Strategy is alignment – Strategy building and the drafting of any plan are really about putting in place a systematic process. This process usually consists of a large amount of work structured around a series of meetings where hypotheses are generated and validated, and alignment is created among key stakeholders. While most strategic planning exercises focus on the generation and (especially!) the validation of hypotheses, our experience shows that it’s actually the alignment of people that really matters. These people are the ones who have to buy into the plan to make it actionable and increase its chances of success. This means you should spend significant time and attention on ensuring that all key stakeholders (executives, founders, investors, board members, employees, etc.) understand the why and the how of your proposed strategy.
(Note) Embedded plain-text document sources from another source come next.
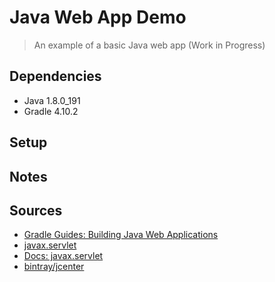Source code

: # Java Web App Demo

> An example of a basic Java web app
> (Work in Progress)

## Dependencies

- Java 1.8.0_191
- Gradle 4.10.2


## Setup




## Notes



## Sources

- [Gradle Guides: Building Java Web Applications](https://guides.gradle.org/building-java-web-applications/)
- [javax.servlet](https://www.javatpoint.com/servlet-tutorial)
- [Docs: javax.servlet](https://docs.oracle.com/javaee/6/api/javax/servlet/package-summary.html)
- [bintray/jcenter](https://bintray.com/bintray/jcenter)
If your strategy involves tough decisions, an innovative approach or a break with tradition and orthodoxy, this process of alignment becomes even more crucial to its success.
Take Roger’s recently ousted CEO Guy Laurence for example. While he had amazing ideas and we’re sure was a very good operator, Laurence failed to build alignment with the company’s board of directors and this failure to take into account the people side of strategy cost him his job.
Strategy is iterative – Strategy is developed in conditions of uncertainty – no matter how expensive a consultant you hire, you won’t be able to predict the future. And as the old adage goes – no plan survives contact with the enemy. Yes, you do need to have concrete plans in order to make key decisions (investments in capital, distribution of resources, communication of a strategic vision, etc.), but it’s important to ensure that all of your plans, systems and mindsets remain open to evolution and amendment. Change is the only constant, and organizational adaptability is the key characteristic of successful organizations. Adaptable, evolutionary organizations don’t change course every day, but they do realize that strategy is an ongoing process where new information may affect the course, and exceptionally, the destination previously chosen. Nintendo is a good example of this evolutionary approach, recently shifting from a 40 year strategy of restricting games to its own hardware to making its products also available on mobile. With Pokémon Go, and the announcement of the availability of a Mario Bros iPhone game, Nintendo is showing that although changing your core strategy might be hard, adapting to changing markets and trends is crucial to achieving sustained success.
Strategy is making choices – Strategy is also about what opportunities you won’t pursue. In a world where millions of smart people are trying to change the world every day, making a difference and profiting from it means rejecting options, even ones that look good on paper. You need to have the courage to double down on the choices you make and push hard to make them happen. Diluted and weak ideas are the direct result of struggling to make hard and bold decisions. Ambitious aspirations can help, but you also need to take the risks that making choices require. A classical example is the case of stubborn Warren Buffett. When the dotcom bubble came around in the late 90’s, people were making fun of Buffett for not investing in it. His answer to passing up the opportunity? “I don’t invest in things I don’t understand”. We all know who got the last laugh.
Strategy is a difficult, yet important and exciting challenge for any organization. It can result in bold changes, renewed enthusiasm, and inspiring actions. Alignment, an evolutionary approach and the courage to make real decisions are three all-too-often forgotten components to getting this right.